Prepare quinoa by rinsing it under cold water in a fine-mesh sieve. This removes the bitter saponin coating. Combine quinoa and water (or broth) in a small pot over high heat. Bring to a boil, add in a heaping 1/4 teaspoon salt, reduce heat to low, and cover the pot. Simmer 10–15 minutes or until the liquid is absorbed. Remove from heat, keep covered, and let stand 10–15 minutes. Fluff with a fork, then add 2–3 tablespoons of the prepared dressing (see next step). Toss and refrigerate to chill until at room temperature.
While quinoa is cooking, prepare the dressing. Combine 1/4 teaspoon lemon zest, 4 tablespoons lemon juice, onion powder, mustard, salt, and sugar in a small blender or food processor. Blend or pulse until completely smooth. Slowly pour in the oil and blend just until emulsified. Do not over-blend. Stir in poppy seeds, transfer to a jar with a lid, and chill in the fridge while preparing the other parts of the salad. Re-shake to combine before dressing the salad.
Remove large stems and coarsely chop the spinach (just a few coarse cuts through all the spinach). Add to a large bowl and toss with room-temperature quinoa.
Chop or thinly slice the apple and pear. Toss both fruits with lemon juice to keep from browning too quickly.

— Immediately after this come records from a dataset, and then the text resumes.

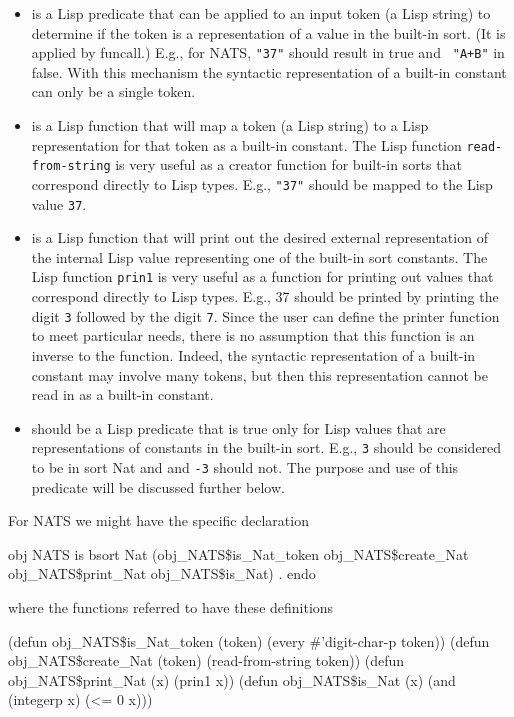 \begin{itemize}
\item
{} is a Lisp predicate that can be applied to an
input token (a Lisp string) to determine if the token is a
representation of a value in the built-in sort.  (It is applied by
funcall.)  E.g., for NATS, {\tt "37"} should result in true and {\tt
"A+B"} in false.  With this mechanism the syntactic representation of
a built-in constant can only be a single token.

\item {} is a Lisp function that will map a token (a Lisp
string) to a Lisp representation for that token as a built-in
constant.  The Lisp function {\tt read-from-string} is very useful as
a creator function for built-in sorts that correspond directly to Lisp
types.  E.g., {\tt "37"} should be mapped to the Lisp value {\tt 37}.

\item {} is a Lisp function that will print out the desired
external representation of the internal Lisp value representing one of
the built-in sort constants.  The Lisp function {\tt prin1} is very
useful as a  function for printing out values that
correspond directly to Lisp types.  E.g., 37 should be printed by
printing the digit {\tt 3} followed by the digit {\tt 7}.  Since the
user can define the printer function to meet particular needs, there
is no assumption that this function is an inverse to the 
function.  Indeed, the syntactic representation of a built-in constant
may involve many tokens, but then this representation cannot be read
in as a built-in constant.

\item {} should be a Lisp predicate that is true only
for Lisp values that are representations of constants in the built-in
sort.  E.g., {\tt 3} should be considered to be in sort Nat and and
{\tt -3} should not.  The purpose and use of this predicate will be
discussed further below.
\end{itemize}

For NATS we might have the specific declaration

\bobj
obj NATS is
  bsort Nat (obj_NATS\$is_Nat_token obj_NATS\$create_Nat
               obj_NATS\$print_Nat obj_NATS\$is_Nat) .
endo
\eobj

\noindent
where the functions referred to have these definitions

\bobj
(defun obj_NATS\$is_Nat_token (token)
  (every #'digit-char-p token))
(defun obj_NATS\$create_Nat (token) (read-from-string token))
(defun obj_NATS\$print_Nat (x) (prin1 x))
(defun obj_NATS\$is_Nat (x) (and (integerp x) (<= 0 x)))
\eobj

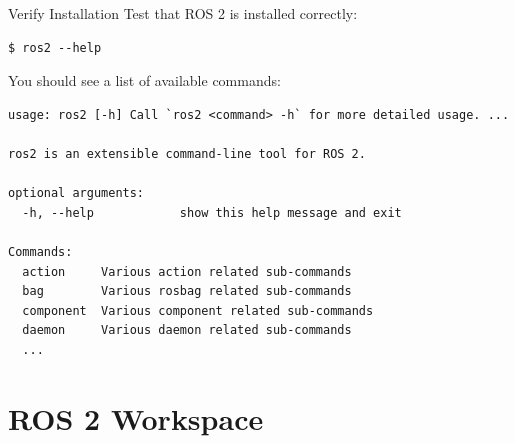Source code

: \begin{frame}[fragile]{Verify Installation}
    Test that ROS 2 is installed correctly:

    \begin{lstlisting}[language=shell]
$ ros2 --help
\end{lstlisting}

    You should see a list of available commands:
    \begin{lstlisting}[language=output]
usage: ros2 [-h] Call `ros2 <command> -h` for more detailed usage. ...

ros2 is an extensible command-line tool for ROS 2.

optional arguments:
  -h, --help            show this help message and exit

Commands:
  action     Various action related sub-commands
  bag        Various rosbag related sub-commands
  component  Various component related sub-commands
  daemon     Various daemon related sub-commands
  ...
\end{lstlisting}
\end{frame}

\section{ROS 2 Workspace}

Add to the spinach and quinoa.
Sprinkle pistachios and dried cranberries into the salad. This salad doesn’t sit well with the dressing, so only dress what will be enjoyed the same day. Drizzle with dressing (add to preference; store any leftover dressing in the fridge for up to 1 week). Gently toss to combine and enjoy.
Notes
Note 1: Add sugar gradually and to taste preference. I prefer the dressing on the sweeter side to complement the savory taste of the quinoa and spinach.Storage: This salad doesn’t sit well once dressed, so only dress what will be enjoyed the same day. Store leftover salad and dressing separately. Apples and pears will brown if cut in advance. Leftover dressing keeps up to 1 week in the fridge.